| Task description |
All the entries need to be duplicated exactly, with the pictures omitted.

| Task input |

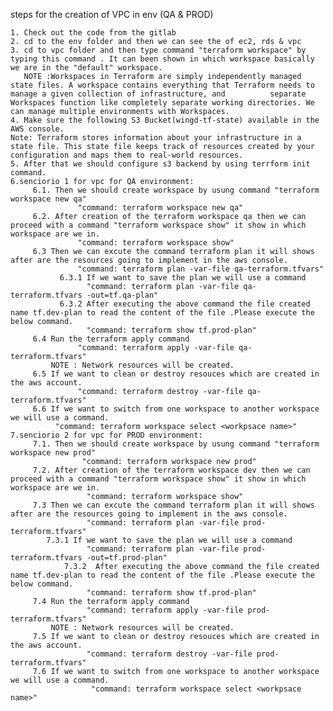 steps for the creation of VPC in env (QA & PROD)  

    1. Check out the code from the gitlab       
    2. cd to the env folder and then we can see the of ec2, rds & vpc 
    3. cd to vpc folder and then type command "terraform workspace" by typing this command . It can been shown in which workspace basically we are in the "default" workspace.   
       NOTE :Workspaces in Terraform are simply independently managed state files. A workspace contains everything that Terraform needs to manage a given collection of infrastructure, and          separate Workspaces function like completely separate working directories. We can manage multiple environments with Workspaces.
    4. Make sure the following S3 Bucket(wingd-tf-state) available in the AWS console.
    Note: Terraform stores information about your infrastructure in a state file. This state file keeps track of resources created by your configuration and maps them to real-world resources.
    5. After that we should configure s3 backend by using terrform init command.
    6.senciorio 1 for vpc for QA environment:
         6.1. Then we should create workspace by usung command "terraform workspace new qa"
                   "command: terraform workspace new qa"
         6.2. After creation of the terraform workspace qa then we can proceed with a command "terraform workspace show" it show in which workspace are we in.
                   "command: terraform workspace show"
         6.3 Then we can excute the command terraform plan it will shows after are the resources going to implement in the aws console.
                   "command: terraform plan -var-file qa-terraform.tfvars"
	           6.3.1 If we want to save the plan we will use a command
	                 "command: terraform plan -var-file qa-terraform.tfvars -out=tf.qa-plan"
               6.3.2 After executing the above command the file created name tf.dev-plan to read the content of the file .Please execute the below command.
	                 "command: terraform show tf.prod-plan"
         6.4 Run the terraform apply command 
                   "command: terraform apply -var-file qa-terraform.tfvars"
             NOTE : Network resources will be created. 
         6.5 If we want to clean or destroy resouces which are created in the aws account.
                   "command: terraform destroy -var-file qa-terraform.tfvars"
         6.6 If we want to switch from one workspace to another workspace we will use a command.
	          "command: terraform workspace select <workpsace name>"
    7.senciorio 2 for vpc for PROD environment:
         7.1. Then we should create workspace by usung command "terraform workspace new prod"
                    "command: terraform workspace new prod"
         7.2. After creation of the terraform workspace dev then we can proceed with a command "terraform workspace show" it show in which workspace are we in.
                     "command: terraform workspace show"
         7.3 Then we can excute the command terraform plan it will shows after are the resources going to implement in the aws console.
                     "command: terraform plan -var-file prod-terraform.tfvars"
		    7.3.1 If we want to save the plan we will use a command
		             "command: terraform plan -var-file prod-terraform.tfvars -out=tf.prod-plan"
                7.3.2  After executing the above command the file created name tf.dev-plan to read the content of the file .Please execute the below command.
		             "command: terraform show tf.prod-plan"
         7.4 Run the terraform apply command 
                     "command: terraform apply -var-file prod-terraform.tfvars"
             NOTE : Network resources will be created. 
         7.5 If we want to clean or destroy resouces which are created in the aws account.
                     "command: terraform destroy -var-file prod-terraform.tfvars"
         7.6 If we want to switch from one workspace to another workspace we will use a command.
	                  "command: terraform workspace select <workpsace name>"
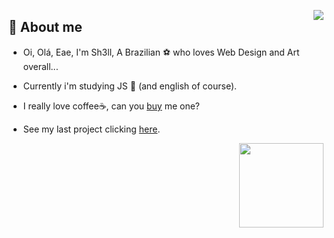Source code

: <a href="https://discord.com/users/789295962119733258"><img align="right" src="https://lanyard-profile-readme.vercel.app/api/789295962119733258?bg=32302F&hideDiscrim=true&borderRadius=50px&idleMessage=idk%20what%20i'm%20doing..."/></a>

## 🎫 About me

- Oi, Olá, Eae, I'm Sh3ll, A Brazilian ⚽ who loves Web Design and Art overall...

- Currently i'm studying JS 📖 (and english of course).

- I really love coffee☕, can you [buy](https://www.buymeacoffee.com/doctorsh3ll) me one?

- See my last project clicking [here](https://github.com/doctorsh3ll/gruvdiscord).


<div align="right">
  <a href="https://github.com/doctorsh3ll">
  <img height="135px" src="https://github-readme-stats.vercel.app/api/top-langs/?username=doctorsh3ll&layout=compact&langs_count=7&hide_border=true&theme=gruvbox&border_radius=30px"/>
</div>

| Result |
 steps for the creation of VPC in env (QA & PROD)  

    1. Check out the code from the gitlab       
    2. cd to the env folder and then we can see the of ec2, rds & vpc 
    3. cd to vpc folder and then type command "terraform workspace" by typing this command . It can been shown in which workspace basically we are in the "default" workspace.   
       NOTE :Workspaces in Terraform are simply independently managed state files. A workspace contains everything that Terraform needs to manage a given collection of infrastructure, and          separate Workspaces function like completely separate working directories. We can manage multiple environments with Workspaces.
    4. Make sure the following S3 Bucket(wingd-tf-state) available in the AWS console.
    Note: Terraform stores information about your infrastructure in a state file. This state file keeps track of resources created by your configuration and maps them to real-world resources.
    5. After that we should configure s3 backend by using terrform init command.
    6.senciorio 1 for vpc for QA environment:
         6.1. Then we should create workspace by usung command "terraform workspace new qa"
                   "command: terraform workspace new qa"
         6.2. After creation of the terraform workspace qa then we can proceed with a command "terraform workspace show" it show in which workspace are we in.
                   "command: terraform workspace show"
         6.3 Then we can excute the command terraform plan it will shows after are the resources going to implement in the aws console.
                   "command: terraform plan -var-file qa-terraform.tfvars"
	           6.3.1 If we want to save the plan we will use a command
	                 "command: terraform plan -var-file qa-terraform.tfvars -out=tf.qa-plan"
               6.3.2 After executing the above command the file created name tf.dev-plan to read the content of the file .Please execute the below command.
	                 "command: terraform show tf.prod-plan"
         6.4 Run the terraform apply command 
                   "command: terraform apply -var-file qa-terraform.tfvars"
             NOTE : Network resources will be created. 
         6.5 If we want to clean or destroy resouces which are created in the aws account.
                   "command: terraform destroy -var-file qa-terraform.tfvars"
         6.6 If we want to switch from one workspace to another workspace we will use a command.
	          "command: terraform workspace select <workpsace name>"
    7.senciorio 2 for vpc for PROD environment:
         7.1. Then we should create workspace by usung command "terraform workspace new prod"
                    "command: terraform workspace new prod"
         7.2. After creation of the terraform workspace dev then we can proceed with a command "terraform workspace show" it show in which workspace are we in.
                     "command: terraform workspace show"
         7.3 Then we can excute the command terraform plan it will shows after are the resources going to implement in the aws console.
                     "command: terraform plan -var-file prod-terraform.tfvars"
		    7.3.1 If we want to save the plan we will use a command
		             "command: terraform plan -var-file prod-terraform.tfvars -out=tf.prod-plan"
                7.3.2  After executing the above command the file created name tf.dev-plan to read the content of the file .Please execute the below command.
		             "command: terraform show tf.prod-plan"
         7.4 Run the terraform apply command 
                     "command: terraform apply -var-file prod-terraform.tfvars"
             NOTE : Network resources will be created. 
         7.5 If we want to clean or destroy resouces which are created in the aws account.
                     "command: terraform destroy -var-file prod-terraform.tfvars"
         7.6 If we want to switch from one workspace to another workspace we will use a command.
	                  "command: terraform workspace select <workpsace name>"
Source code

: <a href="https://discord.com/users/789295962119733258"><img align="right" src="https://lanyard-profile-readme.vercel.app/api/789295962119733258?bg=32302F&hideDiscrim=true&borderRadius=50px&idleMessage=idk%20what%20i'm%20doing..."/></a>

## 🎫 About me

- Oi, Olá, Eae, I'm Sh3ll, A Brazilian ⚽ who loves Web Design and Art overall...

- Currently i'm studying JS 📖 (and english of course).

- I really love coffee☕, can you [buy](https://www.buymeacoffee.com/doctorsh3ll) me one?

- See my last project clicking [here](https://github.com/doctorsh3ll/gruvdiscord).


<div align="right">
  <a href="https://github.com/doctorsh3ll">
  <img height="135px" src="https://github-readme-stats.vercel.app/api/top-langs/?username=doctorsh3ll&layout=compact&langs_count=7&hide_border=true&theme=gruvbox&border_radius=30px"/>
</div>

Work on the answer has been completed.